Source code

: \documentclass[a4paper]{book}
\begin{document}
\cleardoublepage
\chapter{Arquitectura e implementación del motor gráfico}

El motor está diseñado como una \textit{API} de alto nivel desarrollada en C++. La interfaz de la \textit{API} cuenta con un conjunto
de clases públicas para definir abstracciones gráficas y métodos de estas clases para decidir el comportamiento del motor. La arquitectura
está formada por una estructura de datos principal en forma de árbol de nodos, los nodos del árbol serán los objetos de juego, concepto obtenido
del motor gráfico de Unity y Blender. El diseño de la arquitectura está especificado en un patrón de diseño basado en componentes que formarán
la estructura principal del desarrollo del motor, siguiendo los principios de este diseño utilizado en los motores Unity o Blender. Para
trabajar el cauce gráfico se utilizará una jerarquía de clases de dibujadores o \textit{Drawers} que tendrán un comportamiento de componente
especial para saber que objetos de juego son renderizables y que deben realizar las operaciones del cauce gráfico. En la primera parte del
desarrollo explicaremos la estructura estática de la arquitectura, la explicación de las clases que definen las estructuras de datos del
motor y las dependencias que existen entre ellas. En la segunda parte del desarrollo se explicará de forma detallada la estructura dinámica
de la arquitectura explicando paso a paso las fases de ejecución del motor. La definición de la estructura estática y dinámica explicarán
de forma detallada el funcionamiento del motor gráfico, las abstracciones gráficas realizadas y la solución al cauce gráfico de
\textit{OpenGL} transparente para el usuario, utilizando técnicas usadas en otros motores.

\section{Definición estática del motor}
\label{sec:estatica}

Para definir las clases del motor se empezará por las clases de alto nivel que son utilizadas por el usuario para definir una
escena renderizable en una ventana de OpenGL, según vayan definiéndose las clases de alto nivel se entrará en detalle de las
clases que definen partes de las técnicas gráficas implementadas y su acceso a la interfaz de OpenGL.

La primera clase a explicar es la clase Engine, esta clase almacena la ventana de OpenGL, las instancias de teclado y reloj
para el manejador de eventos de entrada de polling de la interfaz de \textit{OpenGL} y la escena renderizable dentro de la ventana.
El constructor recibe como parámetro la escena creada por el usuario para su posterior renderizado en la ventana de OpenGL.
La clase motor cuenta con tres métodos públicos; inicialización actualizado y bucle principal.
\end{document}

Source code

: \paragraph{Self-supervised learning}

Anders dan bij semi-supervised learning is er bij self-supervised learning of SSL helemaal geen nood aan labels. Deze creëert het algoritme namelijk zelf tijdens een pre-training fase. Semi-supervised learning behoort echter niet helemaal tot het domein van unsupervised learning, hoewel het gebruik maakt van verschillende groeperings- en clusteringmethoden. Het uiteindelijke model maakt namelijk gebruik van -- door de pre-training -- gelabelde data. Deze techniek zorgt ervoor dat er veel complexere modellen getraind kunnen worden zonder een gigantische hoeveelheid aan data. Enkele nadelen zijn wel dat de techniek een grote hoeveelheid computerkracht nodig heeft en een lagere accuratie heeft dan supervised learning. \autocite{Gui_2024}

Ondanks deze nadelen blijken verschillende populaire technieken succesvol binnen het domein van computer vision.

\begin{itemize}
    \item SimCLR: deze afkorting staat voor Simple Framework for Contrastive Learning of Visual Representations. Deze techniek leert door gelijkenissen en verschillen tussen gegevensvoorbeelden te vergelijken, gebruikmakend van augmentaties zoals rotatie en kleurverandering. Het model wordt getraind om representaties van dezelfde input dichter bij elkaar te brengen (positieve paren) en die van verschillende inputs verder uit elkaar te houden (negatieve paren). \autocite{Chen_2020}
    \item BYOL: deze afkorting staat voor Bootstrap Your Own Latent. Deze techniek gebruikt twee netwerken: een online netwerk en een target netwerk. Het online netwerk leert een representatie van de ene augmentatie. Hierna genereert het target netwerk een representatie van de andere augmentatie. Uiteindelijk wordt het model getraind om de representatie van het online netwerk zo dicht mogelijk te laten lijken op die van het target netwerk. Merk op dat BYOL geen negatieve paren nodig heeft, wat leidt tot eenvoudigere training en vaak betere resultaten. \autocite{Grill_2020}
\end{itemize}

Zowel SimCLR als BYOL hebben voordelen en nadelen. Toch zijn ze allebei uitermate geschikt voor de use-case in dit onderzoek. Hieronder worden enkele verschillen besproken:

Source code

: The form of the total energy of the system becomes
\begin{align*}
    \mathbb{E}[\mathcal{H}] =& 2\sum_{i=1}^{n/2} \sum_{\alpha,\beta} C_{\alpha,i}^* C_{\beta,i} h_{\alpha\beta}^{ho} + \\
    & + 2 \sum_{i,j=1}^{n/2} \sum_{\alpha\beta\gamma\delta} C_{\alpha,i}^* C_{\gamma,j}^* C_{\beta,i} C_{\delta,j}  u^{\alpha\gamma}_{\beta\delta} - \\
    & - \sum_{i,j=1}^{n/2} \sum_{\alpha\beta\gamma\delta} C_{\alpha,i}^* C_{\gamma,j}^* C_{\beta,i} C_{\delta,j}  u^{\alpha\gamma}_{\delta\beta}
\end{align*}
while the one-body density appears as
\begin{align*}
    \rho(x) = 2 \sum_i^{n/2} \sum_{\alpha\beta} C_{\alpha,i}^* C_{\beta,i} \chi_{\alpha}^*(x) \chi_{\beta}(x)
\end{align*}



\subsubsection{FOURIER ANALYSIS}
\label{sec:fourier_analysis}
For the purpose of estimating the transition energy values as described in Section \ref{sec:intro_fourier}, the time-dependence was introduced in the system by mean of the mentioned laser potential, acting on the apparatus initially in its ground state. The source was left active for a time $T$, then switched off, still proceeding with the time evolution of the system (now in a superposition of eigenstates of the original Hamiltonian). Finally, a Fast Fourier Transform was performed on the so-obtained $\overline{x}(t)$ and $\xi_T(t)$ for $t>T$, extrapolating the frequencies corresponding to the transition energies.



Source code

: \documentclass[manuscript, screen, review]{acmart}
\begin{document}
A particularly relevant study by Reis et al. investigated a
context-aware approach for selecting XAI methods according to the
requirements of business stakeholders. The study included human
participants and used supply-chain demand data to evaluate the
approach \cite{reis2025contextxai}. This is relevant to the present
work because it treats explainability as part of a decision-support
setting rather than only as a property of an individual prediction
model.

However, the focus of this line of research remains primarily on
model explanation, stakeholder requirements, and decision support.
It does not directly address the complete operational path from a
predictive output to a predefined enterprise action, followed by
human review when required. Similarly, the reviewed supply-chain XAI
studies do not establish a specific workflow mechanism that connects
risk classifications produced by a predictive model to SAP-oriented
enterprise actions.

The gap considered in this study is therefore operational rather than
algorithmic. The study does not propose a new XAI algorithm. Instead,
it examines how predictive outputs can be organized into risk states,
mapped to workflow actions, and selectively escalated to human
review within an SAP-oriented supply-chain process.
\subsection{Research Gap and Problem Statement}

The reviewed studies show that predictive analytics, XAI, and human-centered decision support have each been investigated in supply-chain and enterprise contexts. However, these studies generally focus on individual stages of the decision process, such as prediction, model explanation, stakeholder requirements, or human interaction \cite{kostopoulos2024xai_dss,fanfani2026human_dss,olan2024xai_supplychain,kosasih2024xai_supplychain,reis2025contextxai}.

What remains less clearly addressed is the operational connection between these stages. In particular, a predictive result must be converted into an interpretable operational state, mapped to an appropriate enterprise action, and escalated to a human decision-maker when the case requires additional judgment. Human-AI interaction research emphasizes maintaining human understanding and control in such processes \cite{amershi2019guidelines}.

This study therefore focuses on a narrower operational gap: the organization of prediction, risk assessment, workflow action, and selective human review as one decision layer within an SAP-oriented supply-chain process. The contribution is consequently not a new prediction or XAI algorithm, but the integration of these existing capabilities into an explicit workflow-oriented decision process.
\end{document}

+--

- EXERCISE REQUIREMENTS -
Nothing in the records may change; write them out again in full.

- RESPONSE TO THIS EXERCISE -
Source code

: \documentclass[a4paper]{book}
\begin{document}
\cleardoublepage
\chapter{Arquitectura e implementación del motor gráfico}

El motor está diseñado como una \textit{API} de alto nivel desarrollada en C++. La interfaz de la \textit{API} cuenta con un conjunto
de clases públicas para definir abstracciones gráficas y métodos de estas clases para decidir el comportamiento del motor. La arquitectura
está formada por una estructura de datos principal en forma de árbol de nodos, los nodos del árbol serán los objetos de juego, concepto obtenido
del motor gráfico de Unity y Blender. El diseño de la arquitectura está especificado en un patrón de diseño basado en componentes que formarán
la estructura principal del desarrollo del motor, siguiendo los principios de este diseño utilizado en los motores Unity o Blender. Para
trabajar el cauce gráfico se utilizará una jerarquía de clases de dibujadores o \textit{Drawers} que tendrán un comportamiento de componente
especial para saber que objetos de juego son renderizables y que deben realizar las operaciones del cauce gráfico. En la primera parte del
desarrollo explicaremos la estructura estática de la arquitectura, la explicación de las clases que definen las estructuras de datos del
motor y las dependencias que existen entre ellas. En la segunda parte del desarrollo se explicará de forma detallada la estructura dinámica
de la arquitectura explicando paso a paso las fases de ejecución del motor. La definición de la estructura estática y dinámica explicarán
de forma detallada el funcionamiento del motor gráfico, las abstracciones gráficas realizadas y la solución al cauce gráfico de
\textit{OpenGL} transparente para el usuario, utilizando técnicas usadas en otros motores.

\section{Definición estática del motor}
\label{sec:estatica}

Para definir las clases del motor se empezará por las clases de alto nivel que son utilizadas por el usuario para definir una
escena renderizable en una ventana de OpenGL, según vayan definiéndose las clases de alto nivel se entrará en detalle de las
clases que definen partes de las técnicas gráficas implementadas y su acceso a la interfaz de OpenGL.

La primera clase a explicar es la clase Engine, esta clase almacena la ventana de OpenGL, las instancias de teclado y reloj
para el manejador de eventos de entrada de polling de la interfaz de \textit{OpenGL} y la escena renderizable dentro de la ventana.
El constructor recibe como parámetro la escena creada por el usuario para su posterior renderizado en la ventana de OpenGL.
La clase motor cuenta con tres métodos públicos; inicialización actualizado y bucle principal.
\end{document}

Source code

: \paragraph{Self-supervised learning}

Anders dan bij semi-supervised learning is er bij self-supervised learning of SSL helemaal geen nood aan labels. Deze creëert het algoritme namelijk zelf tijdens een pre-training fase. Semi-supervised learning behoort echter niet helemaal tot het domein van unsupervised learning, hoewel het gebruik maakt van verschillende groeperings- en clusteringmethoden. Het uiteindelijke model maakt namelijk gebruik van -- door de pre-training -- gelabelde data. Deze techniek zorgt ervoor dat er veel complexere modellen getraind kunnen worden zonder een gigantische hoeveelheid aan data. Enkele nadelen zijn wel dat de techniek een grote hoeveelheid computerkracht nodig heeft en een lagere accuratie heeft dan supervised learning. \autocite{Gui_2024}

Ondanks deze nadelen blijken verschillende populaire technieken succesvol binnen het domein van computer vision.

\begin{itemize}
    \item SimCLR: deze afkorting staat voor Simple Framework for Contrastive Learning of Visual Representations. Deze techniek leert door gelijkenissen en verschillen tussen gegevensvoorbeelden te vergelijken, gebruikmakend van augmentaties zoals rotatie en kleurverandering. Het model wordt getraind om representaties van dezelfde input dichter bij elkaar te brengen (positieve paren) en die van verschillende inputs verder uit elkaar te houden (negatieve paren). \autocite{Chen_2020}
    \item BYOL: deze afkorting staat voor Bootstrap Your Own Latent. Deze techniek gebruikt twee netwerken: een online netwerk en een target netwerk. Het online netwerk leert een representatie van de ene augmentatie. Hierna genereert het target netwerk een representatie van de andere augmentatie. Uiteindelijk wordt het model getraind om de representatie van het online netwerk zo dicht mogelijk te laten lijken op die van het target netwerk. Merk op dat BYOL geen negatieve paren nodig heeft, wat leidt tot eenvoudigere training en vaak betere resultaten. \autocite{Grill_2020}
\end{itemize}

Zowel SimCLR als BYOL hebben voordelen en nadelen. Toch zijn ze allebei uitermate geschikt voor de use-case in dit onderzoek. Hieronder worden enkele verschillen besproken:

Source code

: The form of the total energy of the system becomes
\begin{align*}
    \mathbb{E}[\mathcal{H}] =& 2\sum_{i=1}^{n/2} \sum_{\alpha,\beta} C_{\alpha,i}^* C_{\beta,i} h_{\alpha\beta}^{ho} + \\
    & + 2 \sum_{i,j=1}^{n/2} \sum_{\alpha\beta\gamma\delta} C_{\alpha,i}^* C_{\gamma,j}^* C_{\beta,i} C_{\delta,j}  u^{\alpha\gamma}_{\beta\delta} - \\
    & - \sum_{i,j=1}^{n/2} \sum_{\alpha\beta\gamma\delta} C_{\alpha,i}^* C_{\gamma,j}^* C_{\beta,i} C_{\delta,j}  u^{\alpha\gamma}_{\delta\beta}
\end{align*}
while the one-body density appears as
\begin{align*}
    \rho(x) = 2 \sum_i^{n/2} \sum_{\alpha\beta} C_{\alpha,i}^* C_{\beta,i} \chi_{\alpha}^*(x) \chi_{\beta}(x)
\end{align*}



\subsubsection{FOURIER ANALYSIS}
\label{sec:fourier_analysis}
For the purpose of estimating the transition energy values as described in Section \ref{sec:intro_fourier}, the time-dependence was introduced in the system by mean of the mentioned laser potential, acting on the apparatus initially in its ground state. The source was left active for a time $T$, then switched off, still proceeding with the time evolution of the system (now in a superposition of eigenstates of the original Hamiltonian). Finally, a Fast Fourier Transform was performed on the so-obtained $\overline{x}(t)$ and $\xi_T(t)$ for $t>T$, extrapolating the frequencies corresponding to the transition energies.



Source code

: \documentclass[manuscript, screen, review]{acmart}
\begin{document}
A particularly relevant study by Reis et al. investigated a
context-aware approach for selecting XAI methods according to the
requirements of business stakeholders. The study included human
participants and used supply-chain demand data to evaluate the
approach \cite{reis2025contextxai}. This is relevant to the present
work because it treats explainability as part of a decision-support
setting rather than only as a property of an individual prediction
model.

However, the focus of this line of research remains primarily on
model explanation, stakeholder requirements, and decision support.
It does not directly address the complete operational path from a
predictive output to a predefined enterprise action, followed by
human review when required. Similarly, the reviewed supply-chain XAI
studies do not establish a specific workflow mechanism that connects
risk classifications produced by a predictive model to SAP-oriented
enterprise actions.

The gap considered in this study is therefore operational rather than
algorithmic. The study does not propose a new XAI algorithm. Instead,
it examines how predictive outputs can be organized into risk states,
mapped to workflow actions, and selectively escalated to human
review within an SAP-oriented supply-chain process.
\subsection{Research Gap and Problem Statement}

The reviewed studies show that predictive analytics, XAI, and human-centered decision support have each been investigated in supply-chain and enterprise contexts. However, these studies generally focus on individual stages of the decision process, such as prediction, model explanation, stakeholder requirements, or human interaction \cite{kostopoulos2024xai_dss,fanfani2026human_dss,olan2024xai_supplychain,kosasih2024xai_supplychain,reis2025contextxai}.

What remains less clearly addressed is the operational connection between these stages. In particular, a predictive result must be converted into an interpretable operational state, mapped to an appropriate enterprise action, and escalated to a human decision-maker when the case requires additional judgment. Human-AI interaction research emphasizes maintaining human understanding and control in such processes \cite{amershi2019guidelines}.

This study therefore focuses on a narrower operational gap: the organization of prediction, risk assessment, workflow action, and selective human review as one decision layer within an SAP-oriented supply-chain process. The contribution is consequently not a new prediction or XAI algorithm, but the integration of these existing capabilities into an explicit workflow-oriented decision process.
\end{document}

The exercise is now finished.